So i copied using copy.copy which is shallow but if i change the value in one the value in the other won't get changed.
import copy
a=[1,2,3,4,5]
b=copy.copy(a)
print id(a[0])==id(b[0])
now i get true as output.Since the address of a[0] and b[0] is same then if i change the value of one the other must also change.
b[0]=55
print[a]
print[b]
Output:
[1,2,3,4,5]
[55,2,3,4,5]
So why is it like that?
id(a[0])==id(b[0]) returns True because you're comparing the identities of the integers (1 in this case) not the lists, and integers are interned (as an implementation detail) within the range of -5 to 256 as explained here.
copy.copy returns a shallow copy of the list so id(a) == id(b) returns False.
You can see a visualization of this I made on Python tutor.
A shallow copy of a list is not the same list.

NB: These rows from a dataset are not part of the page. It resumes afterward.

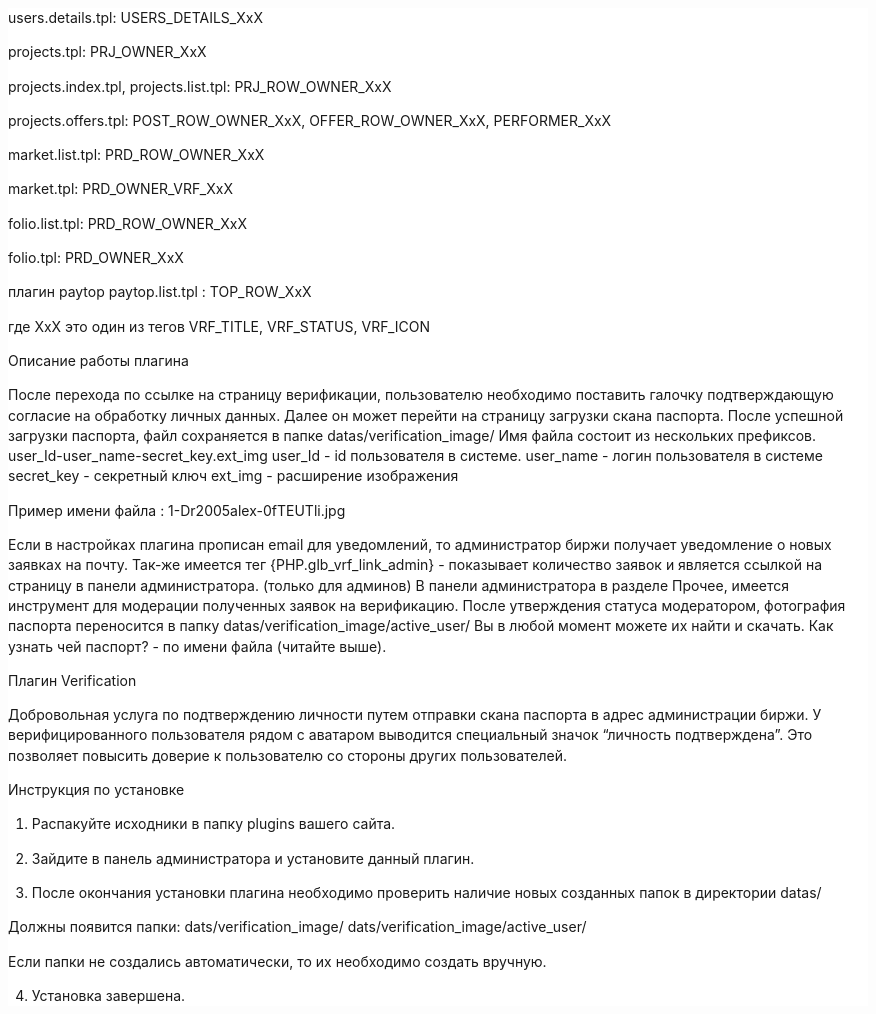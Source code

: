 users.details.tpl: USERS_DETAILS_XxX

projects.tpl: PRJ_OWNER_XxX

projects.index.tpl, projects.list.tpl: PRJ_ROW_OWNER_XxX

projects.offers.tpl: POST_ROW_OWNER_XxX, OFFER_ROW_OWNER_XxX, PERFORMER_XxX

market.list.tpl: PRD_ROW_OWNER_XxX

market.tpl: PRD_OWNER_VRF_XxX

folio.list.tpl: PRD_ROW_OWNER_XxX

folio.tpl: PRD_OWNER_XxX

плагин paytop paytop.list.tpl : TOP_ROW_XxX

где ХхХ это один из тегов VRF_TITLE, VRF_STATUS, VRF_ICON

 

Описание работы плагина

После перехода по ссылке на страницу верификации, пользователю необходимо поставить галочку подтверждающую согласие на обработку личных данных. Далее он может перейти на страницу загрузки скана паспорта. После успешной загрузки паспорта, файл сохраняется в папке datas/verification_image/ Имя файла состоит из нескольких префиксов. user_Id-user_name-secret_key.ext_img user_Id -  id пользователя в системе. user_name -  логин пользователя в системе secret_key -  секретный ключ ext_img - расширение изображения

Пример имени файла : 1-Dr2005alex-0fTEUTli.jpg

Если в настройках  плагина прописан email для уведомлений, то администратор биржи получает уведомление о новых заявках на почту. Так-же имеется тег {PHP.glb_vrf_link_admin}  - показывает количество заявок и является ссылкой на страницу в панели администратора. (только для админов) В панели администратора в разделе Прочее, имеется инструмент для модерации полученных заявок на верификацию. После утверждения статуса модератором, фотография паспорта переносится в папку datas/verification_image/active_user/ Вы в любой момент можете их найти  и скачать.  Как узнать чей паспорт? - по имени файла (читайте выше).

Плагин Verification

Добровольная услуга по подтверждению личности путем отправки скана паспорта в адрес администрации биржи. У верифицированного пользователя рядом с аватаром выводится специальный значок “личность подтверждена”. Это позволяет повысить доверие к пользователю со стороны других пользователей.

Инструкция по установке
1. Распакуйте исходники в папку plugins  вашего сайта.
2. Зайдите в панель администратора и установите данный плагин.

3. После окончания установки плагина необходимо проверить наличие новых созданных папок в директории datas/

 Должны появится папки:
dats/verification_image/
dats/verification_image/active_user/

Если папки не создались автоматически, то их необходимо создать вручную.

4. Установка завершена.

A shallow copy of a list creates another list but links to the original contained elements. A deep copy instead copy also the elements. So, a and b point to the same elements, but are different list.
So when you change b you are not changing a. What you want is just this:
b = a
b[0] = 55
print(a) # [55, 2, 3, 4, 5]
print(b) # [55, 2, 3, 4, 5]
you get same id because integers are immutable in python. There is only one 1 (or any integer). If you think about it, you will see that anyway it does not make sense to keep multiple values of a constant integer.
for example
a = 1
b = 1
id(a) == id(b)
True
Here although a and b are completely independent variables, since they store the same integer values their ids are the same
You can modify the values of a and b independently as you would expect.
b = 2
id(a) == id(b)
False
Now if we have a third variable, say c
c = 2
id(c) == id(b)
True
This behaviour actually has nothing to do with shallow/deep copy. As another example, using dictionaries
d = {'a': 1}
e = {'c': 1}
id(d['a']) == id(e['c'])
True
copy.copy(a) create another list, it does not have the same address. Only the content are the same (different from deepcopy that recreate list and content).
>>> a=[1,2,3,4,5]
>>> b=a
>>> id(a) == id(b) #True
>>> a=[1,2,3,4,5]
>>> b=copy.copy(a)
>>> id(a) == id(b) #False